FIG. 1.

Genomic and functional context of glycerate kinase enzymes in bacteria. In all panels, matching colors are used to mark components of distinct pathways related to glycerate metabolism. (A) Examples of chromosomal clusters containing GK-II genes in bacteria. Genes (shown by arrows) from the same metabolic pathway are marked by matching colors. Transcriptional regulators are shown in black. The species with experimentally characterized pathways and enzymes are underlined. The presence of a common regulatory site upstream of the serine degradation genes in T. maritima is shown by black dots. (B) Reconstruction of metabolic pathways involving d-glycerate. Abbreviations for pathway intermediates (in circles and ovals) are given at the top. ENO, enolase.

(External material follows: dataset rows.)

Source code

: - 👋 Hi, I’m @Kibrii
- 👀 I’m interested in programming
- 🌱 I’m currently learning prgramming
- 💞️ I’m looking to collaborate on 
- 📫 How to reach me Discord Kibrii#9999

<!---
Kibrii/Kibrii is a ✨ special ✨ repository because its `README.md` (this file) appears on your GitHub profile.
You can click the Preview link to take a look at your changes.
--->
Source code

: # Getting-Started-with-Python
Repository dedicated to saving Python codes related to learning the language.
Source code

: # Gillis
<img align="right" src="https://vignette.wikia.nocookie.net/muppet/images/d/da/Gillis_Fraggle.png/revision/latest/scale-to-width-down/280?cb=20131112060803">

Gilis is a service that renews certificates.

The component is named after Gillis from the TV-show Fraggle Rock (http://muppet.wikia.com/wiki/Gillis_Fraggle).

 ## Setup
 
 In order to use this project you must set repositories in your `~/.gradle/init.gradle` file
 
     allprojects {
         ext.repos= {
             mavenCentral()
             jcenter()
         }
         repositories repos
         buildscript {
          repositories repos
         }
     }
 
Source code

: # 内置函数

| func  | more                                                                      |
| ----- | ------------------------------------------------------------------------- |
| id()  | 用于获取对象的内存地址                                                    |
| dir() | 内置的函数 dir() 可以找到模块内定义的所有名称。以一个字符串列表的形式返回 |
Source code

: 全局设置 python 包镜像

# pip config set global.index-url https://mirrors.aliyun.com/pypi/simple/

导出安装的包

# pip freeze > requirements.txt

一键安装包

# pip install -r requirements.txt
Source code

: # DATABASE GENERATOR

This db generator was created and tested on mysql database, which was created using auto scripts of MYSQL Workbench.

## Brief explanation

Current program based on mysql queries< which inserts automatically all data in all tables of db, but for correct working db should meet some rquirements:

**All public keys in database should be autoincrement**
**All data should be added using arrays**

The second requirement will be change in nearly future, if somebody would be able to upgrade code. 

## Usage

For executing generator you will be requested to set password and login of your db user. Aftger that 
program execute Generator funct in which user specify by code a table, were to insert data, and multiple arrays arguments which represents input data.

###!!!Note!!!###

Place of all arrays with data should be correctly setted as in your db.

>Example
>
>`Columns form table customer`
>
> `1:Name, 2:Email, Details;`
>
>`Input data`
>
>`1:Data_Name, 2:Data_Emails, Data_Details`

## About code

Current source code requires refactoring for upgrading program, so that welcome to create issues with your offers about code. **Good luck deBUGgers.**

Different metabolic pathways and their respective enzymes are denoted by background color arrows and boxes marked by the same matching colors. (C) Phylogenetic tree of selected GK-II family proteins in bacteria whose biological role was tentatively identified using genome context analysis. Background colors reflect chromosomal clustering of GK-II genes with the genes from the respective metabolic pathways. Clustering of GK-II with the pyk genes is marked by red lines. The branching point of GK-II proteins from eukaryotes and archaea are indicated and colored according to their biological roles reported elsewhere. Abbreviations for taxonomic groups: α, β, γ, and δ denote alpha-, beta-, gamma-, and deltaproteobacteria; Act., Actinobacteria; T/D, Thermus/Deinococcus group.